- _TASK_
Output all of the data exactly, keeping any images out of the copy.

====== EXCERPTED RECORDS

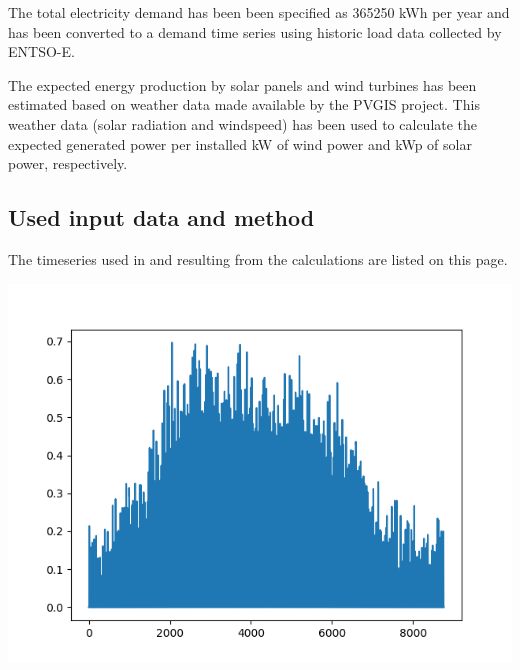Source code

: \documentclass{article}[11pt]
\begin{document}
\begin{multicols}{2}
The total electricity demand has been been specified as 365250 kWh per year and has been converted to a demand time series using historic load data collected by ENTSO-E.

The expected energy production by solar panels and wind turbines has been estimated based on weather data made available by the PVGIS project. This weather data (solar radiation and windspeed) has been used to calculate the expected generated power per installed kW of wind power and kWp of solar power, respectively. \vfill\null\columnbreak\appendix

\subsection*{Used input data and method}

The timeseries used in and resulting from the calculations are listed on this page.

\begin{center}

\includegraphics[width=\linewidth]{per_unit_pv_generation.png}

\end{center}






\begin{center}


\end{center}
\end{multicols}
\end{document}
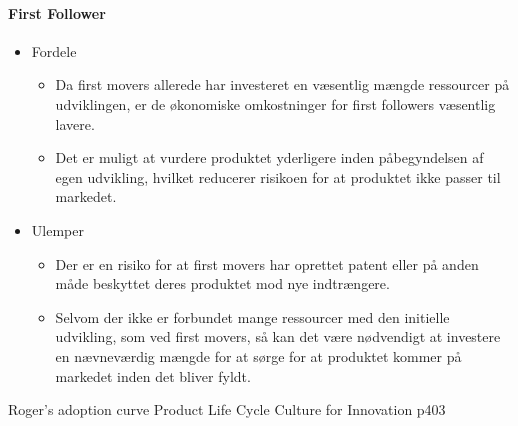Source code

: \paragraph{First Follower}
\begin{itemize}
    \item Fordele
    \begin{itemize}
        \item Da first movers allerede har investeret en væsentlig mængde ressourcer på udviklingen, er de økonomiske omkostninger for first followers væsentlig lavere.
        \item Det er muligt at vurdere produktet yderligere inden påbegyndelsen af egen udvikling, hvilket reducerer risikoen for at produktet ikke passer til markedet.
    \end{itemize}
    \item Ulemper
    \begin{itemize}
        \item Der er en risiko for at first movers har oprettet patent eller på anden måde beskyttet deres produktet mod nye indtrængere.
        \item Selvom der ikke er forbundet mange ressourcer med den initielle udvikling, som ved first movers, så kan det være nødvendigt at investere en nævneværdig mængde for at sørge for at produktet kommer på markedet inden det bliver fyldt.
    \end{itemize}
\end{itemize}

Roger's adoption curve
Product Life Cycle
Culture for Innovation p403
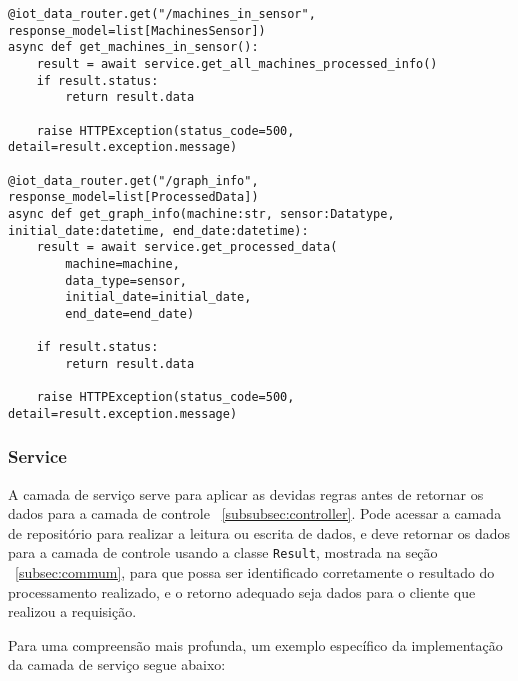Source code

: \begin{verbatim}
@iot_data_router.get("/machines_in_sensor", response_model=list[MachinesSensor])
async def get_machines_in_sensor():
    result = await service.get_all_machines_processed_info()
    if result.status:
        return result.data
    
    raise HTTPException(status_code=500, detail=result.exception.message)

@iot_data_router.get("/graph_info", response_model=list[ProcessedData])
async def get_graph_info(machine:str, sensor:Datatype, initial_date:datetime, end_date:datetime):
    result = await service.get_processed_data(
        machine=machine,
        data_type=sensor,
        initial_date=initial_date,
        end_date=end_date)
    
    if result.status:
        return result.data
    
    raise HTTPException(status_code=500, detail=result.exception.message)
\end{verbatim}

\subsubsection{Service}\label{subsubsec:service}
A camada de serviço serve para aplicar as devidas regras antes de retornar os dados para a camada de controle ~\ref{subsubsec:controller}. Pode acessar a camada de repositório para realizar a leitura ou escrita de dados, e deve retornar os dados para a camada de controle usando a classe \texttt{Result}, mostrada na seção ~\ref{subsec:commum}, para que possa ser identificado corretamente o resultado do processamento realizado, e o retorno adequado seja dados para o cliente que realizou a requisição. 

Para uma compreensão mais profunda, um exemplo específico da implementação da camada de serviço segue abaixo:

============

- _SOLUTION TO THE EXERCISE_
Source code

: \documentclass{article}[11pt]
\begin{document}
\begin{multicols}{2}
The total electricity demand has been been specified as 365250 kWh per year and has been converted to a demand time series using historic load data collected by ENTSO-E.

The expected energy production by solar panels and wind turbines has been estimated based on weather data made available by the PVGIS project. This weather data (solar radiation and windspeed) has been used to calculate the expected generated power per installed kW of wind power and kWp of solar power, respectively. \vfill\null\columnbreak\appendix

\subsection*{Used input data and method}

The timeseries used in and resulting from the calculations are listed on this page.

\begin{center}

\includegraphics[width=\linewidth]{per_unit_pv_generation.png}

\end{center}






\begin{center}


\end{center}
\end{multicols}
\end{document}
Source code

: \paragraph{First Follower}
\begin{itemize}
    \item Fordele
    \begin{itemize}
        \item Da first movers allerede har investeret en væsentlig mængde ressourcer på udviklingen, er de økonomiske omkostninger for first followers væsentlig lavere.
        \item Det er muligt at vurdere produktet yderligere inden påbegyndelsen af egen udvikling, hvilket reducerer risikoen for at produktet ikke passer til markedet.
    \end{itemize}
    \item Ulemper
    \begin{itemize}
        \item Der er en risiko for at first movers har oprettet patent eller på anden måde beskyttet deres produktet mod nye indtrængere.
        \item Selvom der ikke er forbundet mange ressourcer med den initielle udvikling, som ved first movers, så kan det være nødvendigt at investere en nævneværdig mængde for at sørge for at produktet kommer på markedet inden det bliver fyldt.
    \end{itemize}
\end{itemize}

Roger's adoption curve
Product Life Cycle
Culture for Innovation p403
Source code

: \begin{verbatim}
@iot_data_router.get("/machines_in_sensor", response_model=list[MachinesSensor])
async def get_machines_in_sensor():
    result = await service.get_all_machines_processed_info()
    if result.status:
        return result.data
    
    raise HTTPException(status_code=500, detail=result.exception.message)

@iot_data_router.get("/graph_info", response_model=list[ProcessedData])
async def get_graph_info(machine:str, sensor:Datatype, initial_date:datetime, end_date:datetime):
    result = await service.get_processed_data(
        machine=machine,
        data_type=sensor,
        initial_date=initial_date,
        end_date=end_date)
    
    if result.status:
        return result.data
    
    raise HTTPException(status_code=500, detail=result.exception.message)
\end{verbatim}

\subsubsection{Service}\label{subsubsec:service}
A camada de serviço serve para aplicar as devidas regras antes de retornar os dados para a camada de controle ~\ref{subsubsec:controller}. Pode acessar a camada de repositório para realizar a leitura ou escrita de dados, e deve retornar os dados para a camada de controle usando a classe \texttt{Result}, mostrada na seção ~\ref{subsec:commum}, para que possa ser identificado corretamente o resultado do processamento realizado, e o retorno adequado seja dados para o cliente que realizou a requisição. 

Para uma compreensão mais profunda, um exemplo específico da implementação da camada de serviço segue abaixo:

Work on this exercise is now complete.